32. Cream of tartar, sugar of milk, of each 2 oz.; carmine, 88 gr. (all in very subtle powder); oil of peppermint, 4 drops.

Powders, Worm. Syn. Pulveres anthelmintici, P. vermifugi, L. Prep. 1. (Bouchardat.) Powdered Corsican moss and worm-seed, of each 5 dr.; calomel, 40 gr.; rub them together.

2. (Collier.) From powdered jalap and scammony, of each 1 dr.; cream of tartar, 2 dr.; Ethiops mineral, 3 dr.

3. (Guibourt.) Sulphate of iron, 1 dr.; tansy, 2 dr.; worm-seed, 3 dr.

4. (P. Cod.) Corsican moss and worm-seed, of each 2 oz.; rhubarb, 1 oz.; rubbed to a fine powder, and carefully mixed.

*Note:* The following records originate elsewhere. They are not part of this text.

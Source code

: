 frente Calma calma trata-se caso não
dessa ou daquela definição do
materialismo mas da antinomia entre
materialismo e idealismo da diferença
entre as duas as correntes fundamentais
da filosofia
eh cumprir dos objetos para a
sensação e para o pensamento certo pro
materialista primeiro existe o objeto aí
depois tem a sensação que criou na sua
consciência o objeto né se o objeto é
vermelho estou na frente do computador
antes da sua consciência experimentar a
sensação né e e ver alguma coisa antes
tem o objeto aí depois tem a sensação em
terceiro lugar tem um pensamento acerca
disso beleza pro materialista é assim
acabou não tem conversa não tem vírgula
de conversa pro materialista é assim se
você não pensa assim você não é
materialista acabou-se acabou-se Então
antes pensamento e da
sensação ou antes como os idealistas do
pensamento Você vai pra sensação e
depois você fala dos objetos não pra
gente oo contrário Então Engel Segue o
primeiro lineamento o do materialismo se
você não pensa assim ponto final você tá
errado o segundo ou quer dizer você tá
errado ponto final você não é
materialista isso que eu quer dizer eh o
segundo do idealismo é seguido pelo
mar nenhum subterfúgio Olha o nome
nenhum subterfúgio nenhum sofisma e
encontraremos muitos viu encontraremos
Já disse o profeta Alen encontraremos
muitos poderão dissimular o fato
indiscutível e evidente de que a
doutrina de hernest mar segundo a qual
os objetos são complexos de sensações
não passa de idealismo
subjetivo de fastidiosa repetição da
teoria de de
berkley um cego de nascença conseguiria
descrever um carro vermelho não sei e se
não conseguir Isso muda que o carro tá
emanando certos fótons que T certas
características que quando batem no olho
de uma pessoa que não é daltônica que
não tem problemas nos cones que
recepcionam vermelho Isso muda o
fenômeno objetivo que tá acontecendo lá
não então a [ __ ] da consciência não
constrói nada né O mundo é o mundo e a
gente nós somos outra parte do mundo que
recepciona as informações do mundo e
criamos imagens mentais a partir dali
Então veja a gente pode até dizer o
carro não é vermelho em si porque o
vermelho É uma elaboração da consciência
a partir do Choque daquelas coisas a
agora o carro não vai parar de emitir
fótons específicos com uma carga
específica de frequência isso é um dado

POX. A corruption of a Saxon word, originally applied to pustules or eruptions of any kind, but now restricted to varicella, variola, vaccinia, and, in its unqualified form, to syphilis. (See below.)

Pox, Chick′en. Syn. Water-pox; Varicella, L. An eruptive disease, consisting of smooth, semi-transparent vesicles, of various sizes, which afterwards become white and straw-coloured, and about the fourth day break and scale off, without leaving any permanent mark behind them. In hot weather the discharge sometimes becomes purulent, and at others the eruption is attended with considerable fever. Sometimes the vesicles assume a pointed form, and the fluid remains clear throughout the disease; it is then frequently called the “swine-pox.” When the vesicles are large and globular, and their contents, at first whey-coloured, afterwards turn yellow, it is popularly known as ‘hives.’

The treatment of chicken-pox consists in the adoption of a light, vegetable diet, and in the administration of mild saline aperients and cooling drinks.

The chicken-pox, except in children of a very bad habit of body, is an extremely mild disease. Like the smallpox, it rarely attacks the same person more than once during life.

Pox, Cow. Syn. Vaccinia, Variola vaccina, L. This disease was proposed as a substitute and a preventive of smallpox by Dr Jenner in 1798, and its artificial production (vaccination) has rendered smallpox a comparatively rare disease in Britain. There appears no reason to doubt that the pretensions of the advocates of vaccination have been fully justified by the experience of more than half a century; or that this disease, when actively developed, evinced by the completeness and maturation of the pustules, acts as a prophylactic of smallpox.